Ele enfatiza que a abordagem dos navios em águas internacionais "reflete a mentalidade terrorista e fascista que governa a ocupação sionista".
MADRID, 8 out. (EUROPA PRESS) -
O Movimento de Resistência Islâmica (Hamas) disse na quarta-feira que o ato de "pirataria" de Israel ao abordar a nova flotilha rumo a Gaza com ajuda humanitária e oito espanhóis a bordo em águas internacionais no Mar Mediterrâneo "se soma à história sombria" das tropas israelenses contra ativistas internacionais.
"O sequestro em águas internacionais dos ativistas da Freedom Flotilla pela marinha de ocupação sionista (...) constitui um novo crime e um ato de pirataria que se soma à história sombria de ataques da ocupação contra ativistas internacionais", disse ele, antes de enfatizar que "é uma violação flagrante do direito internacional e dos princípios mais básicos dos direitos humanos".
"Esse ataque covarde reflete a mentalidade terrorista e fascista da ocupação sionista e de seus líderes, que usam todos os meios à sua disposição para impedir que a ajuda chegue a Gaza e para silenciar as vozes da verdade em uma tentativa desesperada de ocultar as evidências de seu genocídio e da fome de nosso povo na Faixa de Gaza nos últimos dois anos", disse ele, conforme relatado pelo jornal palestino Filastin.
O grupo enfatizou que Israel "tem total responsabilidade pelas vidas e pela segurança dos ativistas sequestrados" e conclamou a comunidade internacional a tomar "medidas imediatas" para "garantir sua libertação", "evitar que sejam maltratados pela ocupação, como aconteceu com os ativistas da Flotilha Global Sumud", e "responsabilizar os líderes da ocupação por seus crimes contra a humanidade".

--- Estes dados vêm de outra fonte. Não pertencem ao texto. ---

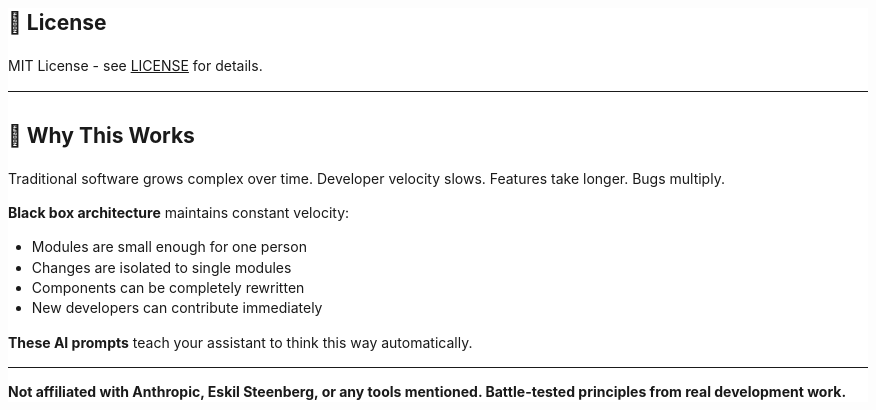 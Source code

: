 ## 📄 License

MIT License - see [LICENSE](LICENSE) for details.

---

## 🌟 Why This Works

Traditional software grows complex over time. Developer velocity slows. Features take longer. Bugs multiply.

**Black box architecture** maintains constant velocity:
- Modules are small enough for one person
- Changes are isolated to single modules
- Components can be completely rewritten
- New developers can contribute immediately

**These AI prompts** teach your assistant to think this way automatically.

---

**Not affiliated with Anthropic, Eskil Steenberg, or any tools mentioned. Battle-tested principles from real development work.**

As condenações foram acompanhadas pela Jihad Islâmica, que disse que "o sequestro de barcos que buscam romper o bloqueio contra a Faixa de Gaza, colocando em risco os ativistas a bordo, (...) é outra violação de todas as normas humanitárias e leis internacionais" por parte de Israel. "É mais uma confirmação da deterioração dos padrões morais e humanitários da entidade ocupante e de seu exército", argumentou.
A Jihad Islâmica criticou "o silêncio dos governos europeus diante dos crimes cometidos pela ocupação, incluindo as graves violações contra ativistas capturados e detidos" e o "fracasso das organizações internacionais em processar os criminosos de guerra da ocupação, liderados por Benjamin Netanyahu e seus ministros".
Nesse sentido, ele enfatizou que essa situação "incentiva" Israel a "continuar seus crimes", antes de aplaudir os ativistas da Flotilha da Liberdade, que ele descreveu como "heróis", por "representarem a voz da consciência humana diante dos crimes de guerra e do genocídio que a entidade - em referência a Israel - continua a perpetrar contra a Faixa de Gaza".
A Freedom Flotilla, um esforço de nove navios para levar ajuda humanitária à Faixa de Gaza, foi abordada por tropas israelenses dias depois do ataque militar de Israel à Global Sumud Flotilla, que também tentava chegar ao litoral do enclave palestino.
Por sua vez, o Ministério das Relações Exteriores de Israel informou em sua conta na rede social X que "os barcos e os passageiros foram transferidos para um porto israelense", e garantiu que "todas" as pessoas a bordo estão em "boa saúde" e que serão deportadas "rapidamente". Na mesma mensagem, observou que "outra tentativa inútil de romper o bloqueio naval legal e entrar em uma zona de combate terminou sem resultados".
Até o momento, a ofensiva israelense contra a Faixa de Gaza deixou cerca de 67.200 palestinos mortos - entre eles 460, incluindo 154 crianças, de fome e desnutrição - de acordo com as autoridades de Gaza controladas pelo Hamas, em meio a críticas internacionais às ações do exército israelense, especialmente em relação ao bloqueio ao fornecimento de ajuda, o que levou o norte de Gaza a ser declarado uma zona de fome.